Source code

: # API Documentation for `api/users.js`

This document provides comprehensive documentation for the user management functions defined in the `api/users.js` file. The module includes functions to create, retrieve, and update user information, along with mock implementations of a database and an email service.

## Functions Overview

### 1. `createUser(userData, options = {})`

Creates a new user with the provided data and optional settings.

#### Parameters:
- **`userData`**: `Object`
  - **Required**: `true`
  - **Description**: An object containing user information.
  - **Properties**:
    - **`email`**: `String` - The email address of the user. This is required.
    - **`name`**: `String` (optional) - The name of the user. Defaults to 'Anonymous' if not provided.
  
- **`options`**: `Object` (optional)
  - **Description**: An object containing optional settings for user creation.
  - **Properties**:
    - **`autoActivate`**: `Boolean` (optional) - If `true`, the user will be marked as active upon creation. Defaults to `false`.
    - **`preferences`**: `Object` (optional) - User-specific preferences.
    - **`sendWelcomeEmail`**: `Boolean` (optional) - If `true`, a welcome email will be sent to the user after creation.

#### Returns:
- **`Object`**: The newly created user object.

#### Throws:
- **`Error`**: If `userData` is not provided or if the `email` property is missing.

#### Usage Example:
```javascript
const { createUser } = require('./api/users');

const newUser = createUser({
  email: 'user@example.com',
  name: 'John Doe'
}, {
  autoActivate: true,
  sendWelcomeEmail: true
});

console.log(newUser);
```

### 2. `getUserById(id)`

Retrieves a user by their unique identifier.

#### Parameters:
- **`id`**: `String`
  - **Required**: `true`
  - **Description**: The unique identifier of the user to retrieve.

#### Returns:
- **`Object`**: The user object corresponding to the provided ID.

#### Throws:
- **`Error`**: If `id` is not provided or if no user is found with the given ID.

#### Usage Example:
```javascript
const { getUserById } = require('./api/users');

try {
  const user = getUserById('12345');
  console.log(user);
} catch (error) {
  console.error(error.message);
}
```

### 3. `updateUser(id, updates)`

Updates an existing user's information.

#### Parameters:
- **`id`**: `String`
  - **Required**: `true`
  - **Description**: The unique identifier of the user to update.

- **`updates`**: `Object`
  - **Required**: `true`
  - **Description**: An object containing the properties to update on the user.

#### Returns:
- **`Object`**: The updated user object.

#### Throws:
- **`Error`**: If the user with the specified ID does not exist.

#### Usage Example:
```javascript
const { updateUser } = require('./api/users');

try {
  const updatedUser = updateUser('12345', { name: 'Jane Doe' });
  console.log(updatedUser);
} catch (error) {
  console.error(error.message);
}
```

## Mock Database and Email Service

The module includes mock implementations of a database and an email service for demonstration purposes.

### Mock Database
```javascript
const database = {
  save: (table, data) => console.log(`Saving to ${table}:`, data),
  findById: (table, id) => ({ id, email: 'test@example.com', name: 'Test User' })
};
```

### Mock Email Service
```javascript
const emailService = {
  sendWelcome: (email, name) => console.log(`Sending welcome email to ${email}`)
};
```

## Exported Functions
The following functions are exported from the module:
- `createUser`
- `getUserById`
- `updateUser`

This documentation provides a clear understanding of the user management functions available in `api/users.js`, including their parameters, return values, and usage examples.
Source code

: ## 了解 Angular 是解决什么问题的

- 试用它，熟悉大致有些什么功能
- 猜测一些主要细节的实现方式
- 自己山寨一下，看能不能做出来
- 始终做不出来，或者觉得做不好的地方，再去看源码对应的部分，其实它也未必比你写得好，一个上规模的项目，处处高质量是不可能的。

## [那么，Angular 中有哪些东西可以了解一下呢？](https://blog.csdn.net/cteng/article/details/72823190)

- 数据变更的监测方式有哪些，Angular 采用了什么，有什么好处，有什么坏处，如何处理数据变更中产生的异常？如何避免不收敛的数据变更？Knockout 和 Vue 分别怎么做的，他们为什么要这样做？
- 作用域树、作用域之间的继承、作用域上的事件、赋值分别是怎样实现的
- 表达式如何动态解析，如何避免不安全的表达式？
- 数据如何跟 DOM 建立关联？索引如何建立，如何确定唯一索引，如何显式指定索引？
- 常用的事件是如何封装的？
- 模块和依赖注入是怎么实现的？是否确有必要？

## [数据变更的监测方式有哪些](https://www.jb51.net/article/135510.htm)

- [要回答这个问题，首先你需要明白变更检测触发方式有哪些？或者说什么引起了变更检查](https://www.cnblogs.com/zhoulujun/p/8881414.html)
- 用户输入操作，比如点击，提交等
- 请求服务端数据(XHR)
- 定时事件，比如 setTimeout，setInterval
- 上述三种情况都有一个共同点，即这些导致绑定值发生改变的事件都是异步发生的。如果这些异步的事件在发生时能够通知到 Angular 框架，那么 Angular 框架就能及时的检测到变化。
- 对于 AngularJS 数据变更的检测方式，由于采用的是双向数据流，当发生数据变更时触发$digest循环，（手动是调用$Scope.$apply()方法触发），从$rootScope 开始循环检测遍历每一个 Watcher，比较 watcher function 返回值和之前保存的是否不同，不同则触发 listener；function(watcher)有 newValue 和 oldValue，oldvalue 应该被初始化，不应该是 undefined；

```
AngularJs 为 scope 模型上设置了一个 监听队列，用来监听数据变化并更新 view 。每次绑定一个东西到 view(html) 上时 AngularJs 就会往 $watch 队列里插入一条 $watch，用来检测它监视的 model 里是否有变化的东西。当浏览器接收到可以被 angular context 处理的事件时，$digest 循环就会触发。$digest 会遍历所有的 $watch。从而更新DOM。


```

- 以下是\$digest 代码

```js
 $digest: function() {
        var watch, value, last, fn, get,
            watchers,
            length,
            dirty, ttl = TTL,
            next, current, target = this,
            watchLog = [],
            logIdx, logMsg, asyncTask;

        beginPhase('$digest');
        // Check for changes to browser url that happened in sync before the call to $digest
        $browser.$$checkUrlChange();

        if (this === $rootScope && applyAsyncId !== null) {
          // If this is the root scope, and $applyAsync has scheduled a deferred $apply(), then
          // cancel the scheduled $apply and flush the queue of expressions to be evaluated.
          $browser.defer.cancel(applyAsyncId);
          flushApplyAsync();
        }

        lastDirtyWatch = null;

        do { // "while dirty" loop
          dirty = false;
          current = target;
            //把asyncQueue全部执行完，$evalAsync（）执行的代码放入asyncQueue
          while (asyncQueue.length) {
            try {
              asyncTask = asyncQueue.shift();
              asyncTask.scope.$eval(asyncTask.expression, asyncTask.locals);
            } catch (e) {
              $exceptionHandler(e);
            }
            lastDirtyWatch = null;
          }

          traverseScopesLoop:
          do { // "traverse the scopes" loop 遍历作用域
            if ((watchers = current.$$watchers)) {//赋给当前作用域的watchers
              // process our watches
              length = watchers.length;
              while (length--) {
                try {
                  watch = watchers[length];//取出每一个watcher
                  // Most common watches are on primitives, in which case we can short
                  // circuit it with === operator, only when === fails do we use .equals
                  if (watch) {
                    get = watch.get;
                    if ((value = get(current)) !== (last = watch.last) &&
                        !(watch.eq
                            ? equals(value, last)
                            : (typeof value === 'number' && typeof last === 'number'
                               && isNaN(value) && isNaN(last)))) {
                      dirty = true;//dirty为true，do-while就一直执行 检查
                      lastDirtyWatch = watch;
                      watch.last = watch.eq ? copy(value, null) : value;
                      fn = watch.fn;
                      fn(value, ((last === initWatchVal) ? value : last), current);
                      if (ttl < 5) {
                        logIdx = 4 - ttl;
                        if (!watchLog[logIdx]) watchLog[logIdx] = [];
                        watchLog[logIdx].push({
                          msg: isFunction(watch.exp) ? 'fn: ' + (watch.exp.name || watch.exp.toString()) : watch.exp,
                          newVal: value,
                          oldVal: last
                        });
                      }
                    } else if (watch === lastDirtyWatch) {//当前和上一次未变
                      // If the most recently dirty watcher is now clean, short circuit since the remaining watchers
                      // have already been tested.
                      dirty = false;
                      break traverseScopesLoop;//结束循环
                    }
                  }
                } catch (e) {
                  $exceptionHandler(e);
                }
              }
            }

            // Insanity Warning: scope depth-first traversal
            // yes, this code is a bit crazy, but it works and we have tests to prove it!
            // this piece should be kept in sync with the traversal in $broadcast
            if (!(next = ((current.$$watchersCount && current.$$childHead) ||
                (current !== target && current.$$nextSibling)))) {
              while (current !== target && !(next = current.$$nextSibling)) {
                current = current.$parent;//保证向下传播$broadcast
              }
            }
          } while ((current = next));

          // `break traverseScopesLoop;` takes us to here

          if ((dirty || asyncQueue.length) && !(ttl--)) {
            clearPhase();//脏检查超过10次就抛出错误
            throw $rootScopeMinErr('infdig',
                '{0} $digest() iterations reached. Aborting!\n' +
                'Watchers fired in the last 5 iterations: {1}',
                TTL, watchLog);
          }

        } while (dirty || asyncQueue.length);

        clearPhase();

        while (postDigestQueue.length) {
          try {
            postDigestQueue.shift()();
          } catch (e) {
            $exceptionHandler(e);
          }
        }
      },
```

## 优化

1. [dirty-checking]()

◆ Task requirements
Where a line in the listing above contains "traverseScopesLoop", copy that line.

◆ Reply to the exercise
          traverseScopesLoop:
                      break traverseScopesLoop;//结束循环
          // `break traverseScopesLoop;` takes us to here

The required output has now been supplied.